Python package for creating messy data.
Project description
Untidy
A Python library for uncleaning your dataset.
Overview
Have you ever wondered how to introduce specific problems to your clean data? Now you can apply our out-of-the-box solution to untidy your data according to your needs.
The solution can be used primarily for educational purposes, where clean example data is made more realistic.
Real world data is often poised with missing values, datetime issues, data type mismatches, string encoding problems.

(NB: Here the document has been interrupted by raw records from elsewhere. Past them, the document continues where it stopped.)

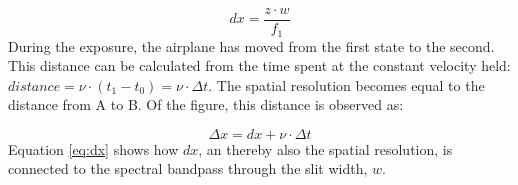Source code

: \begin{equation}
    dx = \frac{z \cdot w}{f_1}
    \label{eq:dx}
\end{equation}
During the exposure, the airplane has moved from the first state to the second. This distance can be calculated from the time spent at the constant velocity held: $distance = \nu \cdot (t_1 - t_0) = \nu \cdot \Delta t$. The spatial resolution becomes equal to the distance from A to B. Of the figure, this distance is observed as: 

\begin{equation}
    \Delta x = dx + \nu \cdot \Delta t
    \label{eq:spares}
\end{equation}
\noindent
Equation \ref{eq:dx} shows how $dx$, an thereby also the spatial resolution, is connected to the spectral bandpass through the slit width, $w$.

You can introduce the following problems to your data:
- Adding missing values
- Adding outliers
- Changing the encoding of strings
- Changing the data type of numeric columns to strings
- Adding duplicate rows
- Adding duplicate columns
- Adding extra characters to strings
The package is designed to work with pandas
DataFrames.
from untidy import untidyfy
messy_df = untidyfy(clean_df,
corruption_level=4, # how much mess you want (0-10)
nans=True,
outliers=True,
text_noise=True,
mess_with_numbers=True,
mess_with_string_encodings=True,
duplicate_rows=True,
duplicate_columns=True)
Installation
Can be installed via directly via pip or by downloading the untidy-{release-version}.tar.gz
file under release section. Run the command
pip install `untidy-{release-version}.tar.gz`